Résumé de décision : Bissonnette c. R. , C.A., 26 novembre 2020.
Tuerie de la Grande Mosquée de Québec : Alexandre Bissonnette pourra faire une demande de libération conditionnelle après 25 ans de prison.

Alexandre Bissonnette, le tueur de la Grande Mosquée de Québec (l'accusé), se pourvoit contre la peine d'emprisonnement à perpétuité, sans possibilité de libération conditionnelle avant 40 ans, qui lui a été imposée. Il demande à la Cour d'annuler l'ordonnance que le juge de première instance a rendue en vertu de l'art. 745.51 C.cr. (période additionnelle (ou consécutive) d'inadmissibilité à la libération conditionnelle de 15 ans), de déclarer cet article invalide et inopérant, et d'ordonner en conséquence une période totale d'inadmissibilité à la libération conditionnelle de 25 ans. S'il est d'accord avec le juge pour dire que la disposition est inconstitutionnelle, l'accusé se plaint du remède que celui-ci a identifié (réécriture de la disposition). De son côté, le ministère public, qui se pourvoit également en appel, demande à la Cour de substituer une période d'inadmissibilité à la libération conditionnelle de 25 ans à celle de 15 ans ordonnée par le juge. Il demande donc l'imposition d'une période totale d'inadmissibilité à la libération conditionnelle de 50 ans. Quant à lui, le procureur général du Québec (PGQ), qui interjette aussi appel, demande à la Cour de déclarer que l'art. 745.51 C.cr. est constitutionnellement valide. Si la Cour retenait l'inconstitutionnalité de la disposition, le PGQ plaide, subsidiairement, que la solution identifiée par le juge, soit de réécrire la disposition, était le remède approprié.
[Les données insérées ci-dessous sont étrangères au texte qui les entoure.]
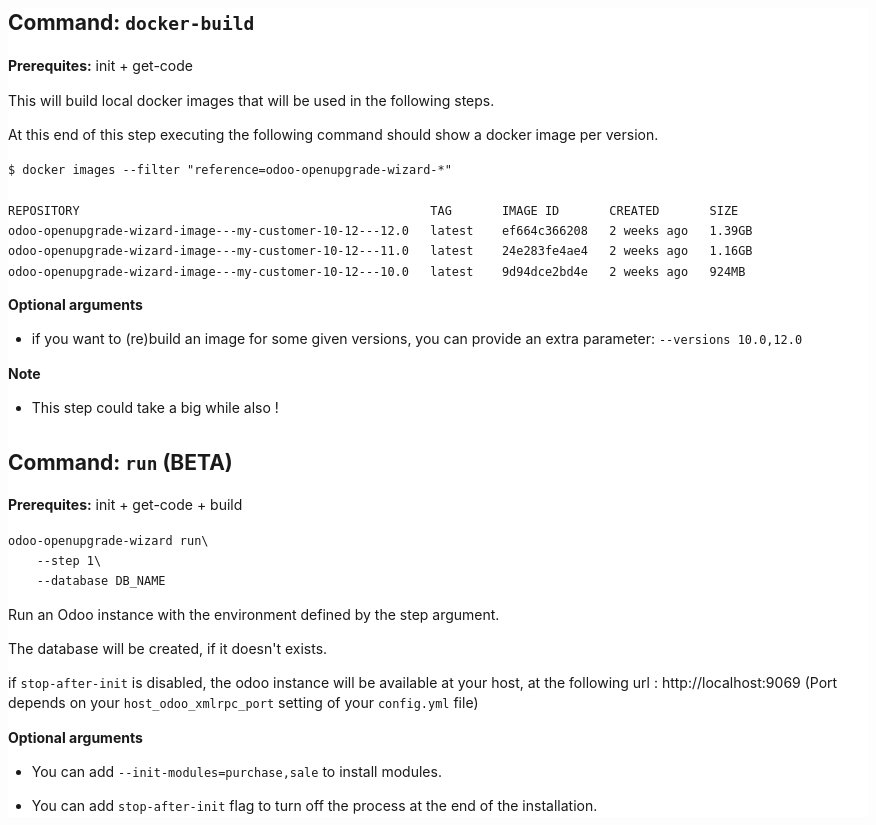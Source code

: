 ## Command: ``docker-build``

**Prerequites:** init + get-code

This will build local docker images that will be used in the following steps.

At this end of this step executing the following command should show a docker image per version.


```
$ docker images --filter "reference=odoo-openupgrade-wizard-*"

REPOSITORY                                                 TAG       IMAGE ID       CREATED       SIZE
odoo-openupgrade-wizard-image---my-customer-10-12---12.0   latest    ef664c366208   2 weeks ago   1.39GB
odoo-openupgrade-wizard-image---my-customer-10-12---11.0   latest    24e283fe4ae4   2 weeks ago   1.16GB
odoo-openupgrade-wizard-image---my-customer-10-12---10.0   latest    9d94dce2bd4e   2 weeks ago   924MB
```

**Optional arguments**

* if you want to (re)build an image for some given versions, you can provide
  an extra parameter: ``--versions 10.0,12.0``

**Note**

* This step could take a big while also !


<a name="command-run"/>

## Command: ``run`` (BETA)

**Prerequites:** init + get-code + build

```
odoo-openupgrade-wizard run\
    --step 1\
    --database DB_NAME
```

Run an Odoo instance with the environment defined by the step argument.

The database will be created, if it doesn't exists.

if ``stop-after-init`` is disabled, the odoo instance will be available
at your host, at the following url : http://localhost:9069
(Port depends on your ``host_odoo_xmlrpc_port`` setting of your ``config.yml`` file)

**Optional arguments**

* You can add ``--init-modules=purchase,sale`` to install modules.

* You can add ``stop-after-init`` flag to turn off the process at the end
  of the installation.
L'article 745.51 C.cr. permet au juge qui impose une peine à perpétuité pour plus d'un meurtre d'ordonner que toutes les périodes d'inadmissibilité à la libération conditionnelle qui s'imposent pour chacun des meurtres soient purgées consécutivement, si les circonstances, la nature de l'infraction et le caractère du délinquant le justifient. La disposition ne fixe pas de durée maximale à la période de réclusion obligatoire totale qui pourrait ainsi être ordonnée. L'interprétation de l'art. 745.51 C.cr. ne pose pas problème. Comme tous en conviennent, le pouvoir discrétionnaire conféré au juge lui permet d'imposer des périodes de 25 ans d'inadmissibilité consécutives pour chacun des meurtres. Ce sont donc des périodes d'inadmissibilité de 25, 50, 75, 100 ans ou même plus qui sont en cause. L'entrée en vigueur de l'art. 745.51 C.cr. avec la possibilité de périodes d'inadmissibilité successives modifie donc considérablement les choses, au point où sa constitutionnalité est maintenant mise en cause. L'examen de la constitutionnalité de la disposition doit être effectué indépendamment du cas de l'accusé, et malgré toute l'horreur de son geste. Cet examen doit aussi être effectué en tenant compte du fait qu'au Canada, même le pire des criminels ayant commis les pires des crimes a droit en tout temps aux garanties fournies par la Charte canadienne.

Depuis maintenant cinq ans, les tribunaux canadiens ont appliqué le test élaboré dans l'arrêt Nur, dont les principes ont été développés pour des contestations touchant des peines minimales. C'est ce test que le juge a appliqué dans la présente affaire, une approche critiquée par toutes les parties. À l'instar de celles-ci, la Cour est d'avis que le juge ne pouvait appliquer sans distinction le test de l'arrêt Nur. Cette approche n'était pas la bonne. Comme le juge a, selon l'art. 745.51 C.cr., le pouvoir discrétionnaire d'imposer des périodes consécutives, sans que cela soit obligatoire, l'on ne peut aborder la question comme s'il s'agissait d'une peine minimale. En d'autres mots, puisque le juge n'est pas obligé d'imposer des périodes consécutives, une grande partie de l'exercice décrit dans l'arrêt Nur devient sans pertinence.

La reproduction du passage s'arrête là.